Sent from my Nexus 6 using Tapatalk


----------



## harley (Jul 24, 2015)

natemcnutty said:


> They are most likely detritus worms, and I hate to tell you, their eggs come in your water. They are actually beneficial in the same way earthworms are good for your garden
> 
> Sent from my Nexus 6 using Tapatalk


If it was something in my tap water I wouldn't they have shown up in the 40 gallon tank that I've had for 4+yrs?


----------



## FishRFriendz (Dec 21, 2016)

Yep, I'm sick and tired of detritus worms and copepods in my gallon shrimp tank. Hence I'm going to 10g and adding a few nano fish. 

Sent from my ZTE A2017U using Tapatalk


----------



## Zoidburg (Mar 8, 2016)

Could be flatworms. Harmless as well. Could have easily come in on a plant.


Fish are likely to eat them as soon as they see them.


----------



## Nordic (Nov 11, 2003)

If you dump a bit of water from your filter into a glass bottle, you will have an army of them in no time.


----------



## harley (Jul 24, 2015)

Ok, so upon further inspection (sitting & staring at my substrate, lol): I see some microscopic dots that are at the bottom of the tank mostly around the moss balls & they seem to hop like fleas would. They are much smaller than the worms I saw. The worms were short, fat approx 2mm long, & white. They weren't swimming, they were moving like a snail would on the glass. Does any of this sound harmful? It's frustrating, I finally got the water parameters about where I want them by mixing RO water with my tap & now this. I started fussing with the water because I was losing RCS on a regular basis, but the Amanos & Bamboo Shrimp are fine. Do either of these little creatures sound like something that could harm RCS? Also, I have no fish in this tank, it's shrimp only, should I add a fish or 2 to help clean this up? It's only a 10 gallon, so what would you guys suggest? Thanks so much for the replies!


----------



## Nordic (Nov 11, 2003)

You should start feeding less/less often.


----------



## Zoidburg (Mar 8, 2016)

Worms sound like flat worms. As long as they don't "grow up" to be planaria, you are fine. (aka they stay small)


The small things hopping around could be copepods, or something else.

What is that bug in my Aquarium? .:. Various small creatures that can inhabit a Freshwater Invertebrate Aquarium


As long as you have no planaria or hydra (or seed shrimp?), you don't *need* to do anything other than maybe feeding less food and upping the water changes.

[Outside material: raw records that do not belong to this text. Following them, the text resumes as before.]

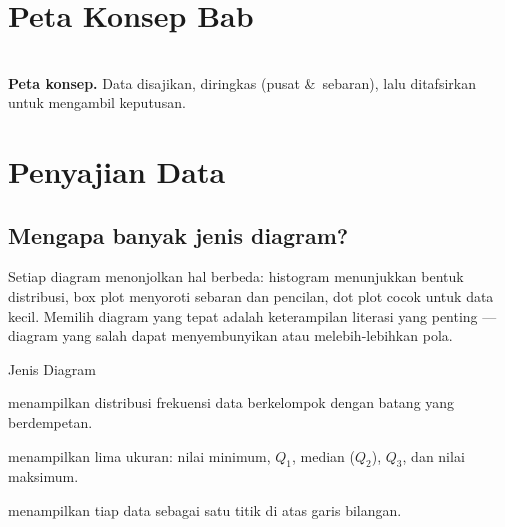 \documentclass[11pt,a4paper]{report}
\theoremstyle{gaya}
\begin{document}
\section*{Peta Konsep Bab}
\begin{center}
\\
\small \textbf{Peta konsep.} Data disajikan, diringkas (pusat \&\ sebaran), lalu ditafsirkan untuk mengambil keputusan.
\end{center}

\section{Penyajian Data}

\subsection*{Mengapa banyak jenis diagram?}
Setiap diagram menonjolkan hal berbeda: histogram menunjukkan bentuk distribusi, box plot menyoroti sebaran dan pencilan, dot plot cocok untuk data kecil. Memilih diagram yang tepat adalah keterampilan literasi yang penting --- diagram yang salah dapat menyembunyikan atau melebih-lebihkan pola.

\begin{konsep}{Jenis Diagram}
\begin{description}[leftmargin=1.5cm,style=nextline]
  \item[Histogram] menampilkan distribusi frekuensi data berkelompok dengan batang yang berdempetan.
  \item[Box plot] menampilkan lima ukuran: nilai minimum, $Q_1$, median ($Q_2$), $Q_3$, dan nilai maksimum.
  \item[Dot plot] menampilkan tiap data sebagai satu titik di atas garis bilangan.
\end{description}
\end{konsep}
\end{document}
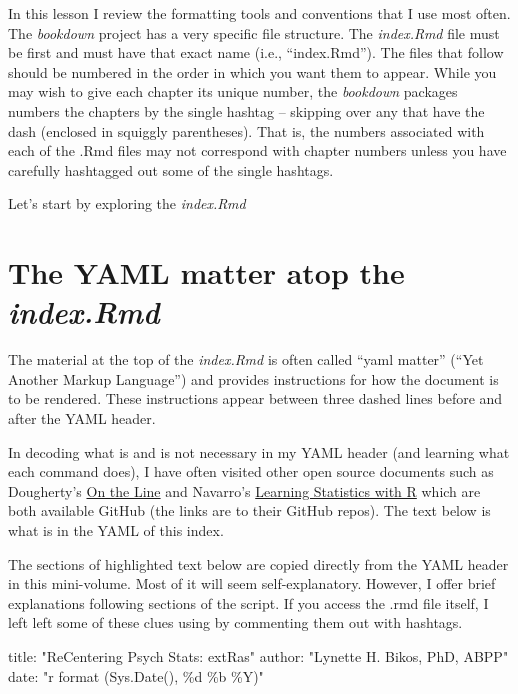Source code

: \documentclass[
]{book}
\newenvironment{Shaded}{\begin{snugshade}}{\end{snugshade}}
\newcommand{\NormalTok}[1]{#1}
\newcommand{\SpecialCharTok}[1]{\textcolor[rgb]{0.00,0.00,0.00}{#1}}
\newcommand{\StringTok}[1]{\textcolor[rgb]{0.31,0.60,0.02}{#1}}
\begin{document}
In this lesson I review the formatting tools and conventions that I use most often. The \emph{bookdown} project has a very specific file structure. The \emph{index.Rmd} file must be first and must have that exact name (i.e., ``index.Rmd''). The files that follow should be numbered in the order in which you want them to appear. While you may wish to give each chapter its unique number, the \emph{bookdown} packages numbers the chapters by the single hashtag -- skipping over any that have the dash (enclosed in squiggly parentheses). That is, the numbers associated with each of the .Rmd files may not correspond with chapter numbers unless you have carefully hashtagged out some of the single hashtags.

Let's start by exploring the \emph{index.Rmd}

\hypertarget{the-yaml-matter-atop-the-index.rmd}{%
\section{\texorpdfstring{The YAML matter atop the \emph{index.Rmd}}{The YAML matter atop the index.Rmd}}\label{the-yaml-matter-atop-the-index.rmd}}

The material at the top of the \emph{index.Rmd} is often called ``yaml matter'' (``Yet Another Markup Language'') and provides instructions for how the document is to be rendered. These instructions appear between three dashed lines before and after the YAML header.

In decoding what is and is not necessary in my YAML header (and learning what each command does), I have often visited other open source documents such as Dougherty's \citeyearpar{dougherty_chapter_2021} \href{https://github.com/OnTheLine/otl-bookdown}{On the Line} and Navarro's \citeyearpar{navarro_book_2020} \href{https://github.com/djnavarro/rbook}{Learning Statistics with R} which are both available GitHub (the links are to their GitHub repos). The text below is what is in the YAML of this index.

The sections of highlighted text below are copied directly from the YAML header in this mini-volume. Most of it will seem self-explanatory. However, I offer brief explanations following sections of the script. If you access the .rmd file itself, I left left some of these clues using by commenting them out with hashtags.

\begin{Shaded}
\begin{Highlighting}[]
\NormalTok{title}\SpecialCharTok{:} \StringTok{"ReCentering Psych Stats: extRas"}
\NormalTok{author}\SpecialCharTok{:} \StringTok{"Lynette H. Bikos, PhD, ABPP"}
\NormalTok{date}\SpecialCharTok{:} \StringTok{"\textasciigrave{}r format (Sys.Date(), \textquotesingle{}\%d \%b \%Y\textquotesingle{})\textasciigrave{}"}
\end{Highlighting}
\end{Shaded}
\end{document}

If you want, you can add guppy fry for a short while... they'll eat tiny things, including potentially baby shrimp. Once the aquarium appears pretty clean, remove them. It is possible though for the fish to miss eating all the extra critters though....


Here is a picture of a flatworm
http://i.imgur.com/UKePbu3.jpg


A couple different pictures of planaria (they can range in color and shape - somewhat)
http://www.aquariumadvice.com/forums/members/57106-albums10668-picture45329.jpg
http://2.bp.blogspot.com/_puTVILFyI...Aik/SV1NtwxJT1Q/s320/planaria-composite-2.jpg


----------



## FishRFriendz (Dec 21, 2016)

laeanee said:


> I see some microscopic dots that are at the bottom of the tank mostly around the moss balls & they seem to hop like fleas would. They are much smaller than the worms I saw. The worms were short, fat approx 2mm long, & white.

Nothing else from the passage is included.